Strategia Kaczynskiego ktora przedstawil na konwencji to najlepsze co mogl zrobic. Tylko czy jego postulaty przebija sie przez medialny antypisowski szum? Czy ktorakolwiek z jego inicjatyw zostanie w koncu obiektywnie przedstawiona, tak zeby normalny czlowiek bez wstydu mogl ja poprzec?
@Jaku
Zobaczymy Jaku,ja tam ufam w siły kreatywne i elastyczność Jarka.
Pozdr
@Zmartwiony
"UPR nie ma możliwości "dogadać się" z PiS-em, bo różnice, choćby w spojrzeniu na gospodarkę - ale przede wszystkim na zadania i sposób funkcjonowania państwa - są zbyt fundamentalne."
(...)
I chyba to jest główny problem krajowego wyborcy. Brak chęci "dotarcia do źródła informacji" - a zamiast tego poleganie na "omówieniach / streszczeniach" wziętych z 3. ręki (mówię tu o poglądzie na "możliwość dogadania się UPR z PiS")."

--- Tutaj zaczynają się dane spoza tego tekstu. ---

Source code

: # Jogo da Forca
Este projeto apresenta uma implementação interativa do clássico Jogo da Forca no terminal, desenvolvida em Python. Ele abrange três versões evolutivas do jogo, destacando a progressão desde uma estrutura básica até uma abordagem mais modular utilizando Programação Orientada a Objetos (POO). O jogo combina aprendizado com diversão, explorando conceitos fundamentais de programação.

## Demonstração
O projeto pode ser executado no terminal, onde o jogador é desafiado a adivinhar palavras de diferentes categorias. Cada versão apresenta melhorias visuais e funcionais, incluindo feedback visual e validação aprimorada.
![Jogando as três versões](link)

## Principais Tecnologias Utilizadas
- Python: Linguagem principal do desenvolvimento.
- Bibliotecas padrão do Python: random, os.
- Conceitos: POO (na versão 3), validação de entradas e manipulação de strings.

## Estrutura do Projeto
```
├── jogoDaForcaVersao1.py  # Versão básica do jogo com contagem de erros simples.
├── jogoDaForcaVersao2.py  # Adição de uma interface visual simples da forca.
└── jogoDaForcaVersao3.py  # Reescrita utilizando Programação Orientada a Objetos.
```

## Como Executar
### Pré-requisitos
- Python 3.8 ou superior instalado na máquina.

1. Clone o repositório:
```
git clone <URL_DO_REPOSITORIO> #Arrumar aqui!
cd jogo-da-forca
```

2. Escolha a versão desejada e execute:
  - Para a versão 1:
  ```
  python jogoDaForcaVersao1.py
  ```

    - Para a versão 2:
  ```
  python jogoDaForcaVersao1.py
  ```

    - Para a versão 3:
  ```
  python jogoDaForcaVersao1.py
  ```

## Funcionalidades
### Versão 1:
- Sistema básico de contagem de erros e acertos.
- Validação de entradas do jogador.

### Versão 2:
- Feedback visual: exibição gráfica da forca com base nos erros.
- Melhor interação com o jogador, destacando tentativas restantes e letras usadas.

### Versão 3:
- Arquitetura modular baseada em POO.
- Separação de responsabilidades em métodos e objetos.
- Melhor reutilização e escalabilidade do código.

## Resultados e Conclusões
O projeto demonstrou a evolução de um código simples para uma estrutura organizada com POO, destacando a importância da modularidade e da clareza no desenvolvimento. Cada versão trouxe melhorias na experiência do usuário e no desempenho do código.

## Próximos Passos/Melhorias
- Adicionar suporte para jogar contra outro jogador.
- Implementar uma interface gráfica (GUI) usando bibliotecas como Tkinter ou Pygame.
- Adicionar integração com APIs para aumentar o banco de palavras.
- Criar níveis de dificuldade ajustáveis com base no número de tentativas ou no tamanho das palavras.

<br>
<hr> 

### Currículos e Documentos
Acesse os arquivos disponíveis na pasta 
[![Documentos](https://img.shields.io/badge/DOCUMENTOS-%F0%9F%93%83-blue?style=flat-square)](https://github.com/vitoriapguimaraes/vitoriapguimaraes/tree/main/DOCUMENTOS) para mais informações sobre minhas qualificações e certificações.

Z różnicami programowymi UPR - PiS zdążyłam się zapoznać, ale z obserwacji codziennych, zarówno wirtualnych, jak i realnych, wynika, że jakoś dziwnie niejalepiej się ze sobą dogadują. Michałkiewicz pisze felietony dla "Radia Maryja", to z kolei popierało w przeważającej mierze rządy Kaczyńskich, "Gazeta Polska" zaprasza do siebie UPR-wskich dziennikarzy, a na spotkania GP przychodzą głównie UPR-wcy, jak i PiS-wcy.

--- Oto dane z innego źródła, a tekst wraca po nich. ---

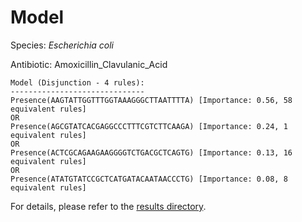 
# Model

Species: *Escherichia coli*

Antibiotic: Amoxicillin_Clavulanic_Acid

```
Model (Disjunction - 4 rules):
------------------------------
Presence(AAGTATTGGTTTGGTAAAGGGCTTAATTTTA) [Importance: 0.56, 58 equivalent rules]
OR
Presence(AGCGTATCACGAGGCCCTTTCGTCTTCAAGA) [Importance: 0.24, 1 equivalent rules]
OR
Presence(ACTCGCAGAAGAAGGGGTCTGACGCTCAGTG) [Importance: 0.13, 16 equivalent rules]
OR
Presence(ATATGTATCCGCTCATGATACAATAACCCTG) [Importance: 0.08, 8 equivalent rules]

```

For details, please refer to the [results directory](../../../../../results/scm_b/escherichia%20coli/amoxicillin_clavulanic_acid/repeat_4/).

Dziwne te spostrzeżenia, co?
@Venissa
Gratuluję boju o zdrowy rozsądek i o mieszkańców Augustowa u Wildsteina. Niestety skutek działań "ekologistów" okazał się fatalny. Ludzie pozostawieni w bezradności a Puszcza Augustowska dalej zatruwana setkami tysięcy ton spalonej ropy z czekających na światłach tirów. Miałem okazję być w Augustowie w maju. Współczuję tym ludziom.
Pozdrawiam
@Leszku
No widzisz, to tym bardziej Twój głos jest wiarygodny! To zakrawa naprawdę na kpiny, że ważniejsze dla ekologów są jakieś żaby, czy kurczowe i sztywne trzymanie się choćby i absurdalnych przepisów prawnych.
Pozdrawiam
@ p. Leszek
Pisze Pan - i nawet sam Pan nie widzi, jakie... powiedzmy łagodnie: "dziwne rzeczy" Pan pisze.

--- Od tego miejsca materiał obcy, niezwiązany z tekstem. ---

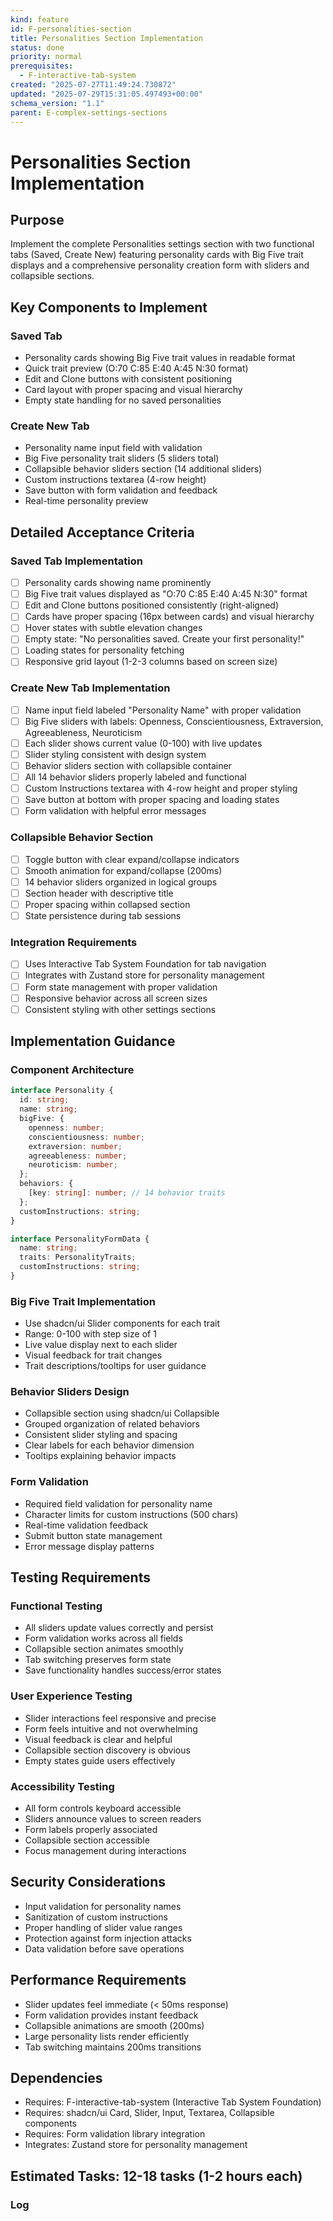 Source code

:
 ```yaml
---
kind: feature
id: F-personalities-section
title: Personalities Section Implementation
status: done
priority: normal
prerequisites:
  - F-interactive-tab-system
created: "2025-07-27T11:49:24.730872"
updated: "2025-07-29T15:31:05.497493+00:00"
schema_version: "1.1"
parent: E-complex-settings-sections
---
```


# Personalities Section Implementation

## Purpose

Implement the complete Personalities settings section with two functional tabs (Saved, Create New) featuring personality cards with Big Five trait displays and a comprehensive personality creation form with sliders and collapsible sections.

## Key Components to Implement

### Saved Tab

- Personality cards showing Big Five trait values in readable format
- Quick trait preview (O:70 C:85 E:40 A:45 N:30 format)
- Edit and Clone buttons with consistent positioning
- Card layout with proper spacing and visual hierarchy
- Empty state handling for no saved personalities

### Create New Tab

- Personality name input field with validation
- Big Five personality trait sliders (5 sliders total)
- Collapsible behavior sliders section (14 additional sliders)
- Custom instructions textarea (4-row height)
- Save button with form validation and feedback
- Real-time personality preview

## Detailed Acceptance Criteria

### Saved Tab Implementation

- [ ] Personality cards showing name prominently
- [ ] Big Five trait values displayed as "O:70 C:85 E:40 A:45 N:30" format
- [ ] Edit and Clone buttons positioned consistently (right-aligned)
- [ ] Cards have proper spacing (16px between cards) and visual hierarchy
- [ ] Hover states with subtle elevation changes
- [ ] Empty state: "No personalities saved. Create your first personality!"
- [ ] Loading states for personality fetching
- [ ] Responsive grid layout (1-2-3 columns based on screen size)

### Create New Tab Implementation

- [ ] Name input field labeled "Personality Name" with proper validation
- [ ] Big Five sliders with labels: Openness, Conscientiousness, Extraversion, Agreeableness, Neuroticism
- [ ] Each slider shows current value (0-100) with live updates
- [ ] Slider styling consistent with design system
- [ ] Behavior sliders section with collapsible container
- [ ] All 14 behavior sliders properly labeled and functional
- [ ] Custom Instructions textarea with 4-row height and proper styling
- [ ] Save button at bottom with proper spacing and loading states
- [ ] Form validation with helpful error messages

### Collapsible Behavior Section

- [ ] Toggle button with clear expand/collapse indicators
- [ ] Smooth animation for expand/collapse (200ms)
- [ ] 14 behavior sliders organized in logical groups
- [ ] Section header with descriptive title
- [ ] Proper spacing within collapsed section
- [ ] State persistence during tab sessions

### Integration Requirements

- [ ] Uses Interactive Tab System Foundation for tab navigation
- [ ] Integrates with Zustand store for personality management
- [ ] Form state management with proper validation
- [ ] Responsive behavior across all screen sizes
- [ ] Consistent styling with other settings sections

## Implementation Guidance

### Component Architecture

```typescript
interface Personality {
  id: string;
  name: string;
  bigFive: {
    openness: number;
    conscientiousness: number;
    extraversion: number;
    agreeableness: number;
    neuroticism: number;
  };
  behaviors: {
    [key: string]: number; // 14 behavior traits
  };
  customInstructions: string;
}

interface PersonalityFormData {
  name: string;
  traits: PersonalityTraits;
  customInstructions: string;
}
```

### Big Five Trait Implementation

- Use shadcn/ui Slider components for each trait
- Range: 0-100 with step size of 1
- Live value display next to each slider
- Visual feedback for trait changes
- Trait descriptions/tooltips for user guidance

### Behavior Sliders Design

- Collapsible section using shadcn/ui Collapsible
- Grouped organization of related behaviors
- Consistent slider styling and spacing
- Clear labels for each behavior dimension
- Tooltips explaining behavior impacts

### Form Validation

- Required field validation for personality name
- Character limits for custom instructions (500 chars)
- Real-time validation feedback
- Submit button state management
- Error message display patterns

## Testing Requirements

### Functional Testing

- All sliders update values correctly and persist
- Form validation works across all fields
- Collapsible section animates smoothly
- Tab switching preserves form state
- Save functionality handles success/error states

### User Experience Testing

- Slider interactions feel responsive and precise
- Form feels intuitive and not overwhelming
- Visual feedback is clear and helpful
- Collapsible section discovery is obvious
- Empty states guide users effectively

### Accessibility Testing

- All form controls keyboard accessible
- Sliders announce values to screen readers
- Form labels properly associated
- Collapsible section accessible
- Focus management during interactions

## Security Considerations

- Input validation for personality names
- Sanitization of custom instructions
- Proper handling of slider value ranges
- Protection against form injection attacks
- Data validation before save operations

## Performance Requirements

- Slider updates feel immediate (< 50ms response)
- Form validation provides instant feedback
- Collapsible animations are smooth (200ms)
- Large personality lists render efficiently
- Tab switching maintains 200ms transitions

## Dependencies

- Requires: F-interactive-tab-system (Interactive Tab System Foundation)
- Requires: shadcn/ui Card, Slider, Input, Textarea, Collapsible components
- Requires: Form validation library integration
- Integrates: Zustand store for personality management

## Estimated Tasks: 12-18 tasks (1-2 hours each)

### Log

Czy USA przed rokiem 1913 były anarchią? Bo dla mnie mniej-więcej to byłoby swoistym wzorem jako-tako normalnego państwa, zapewniającego wolność swoim obywatelom (chociaż nie upierałbym się, że to koniecznie musiałaby być demokracja parlamentarna). Czyżby - według Pana - państwa europejskie, przed nastaniem dzisiejszej powszechności socjalizmu (w rozmaitych jego odcieniach) były anarchiami?
Podpowiadam: nie, nie były - panował w nich zakres wolności Panu nie znany, ani też dla Pana niepojęty! Tak, "niepojęty" - bo z tego, co Pan pisze, jasno widać, że po prostu brakuje Panu wyobraźni, by wyjść poza dzisiejsze "tu i teraz".
@Venissa
Tylko "szeregowi" ekochuligani dają się nabierać na te żaby - bo są to młodziankowie (przeważnie) o dość szlachetnych intencjach, ale jednocześnie zbyt głupi, by zauważyć, że ktoś nimi sprytnie manipuluje. Dlatego też właśnie powiedzonko mówiące, gdzie się stosuje dobre intencje jako materiał brukarski - dalej aktualne.
Przypomnijmy, jak to ekologiści przywiązywali się do drzew na górze Św. Anny, aby zapobiec budowaniu tamże drogi. Jak to w końcu zablokowali - to niedługo potem, cichaczem, bez rozgłosu - i BEZ PROTESTÓW ze strony ekologistów - rozpoczęły się tam prace. Ale wykonywane już przez niemieckie firmy, nie polskie.
Witaj Venisso!
Życzę Ci Wesołych Świąt Bożego Narodzenia! Szczęścia i miłości, tych chwil, które sprawiają, że Venissa jest szczęśliwa.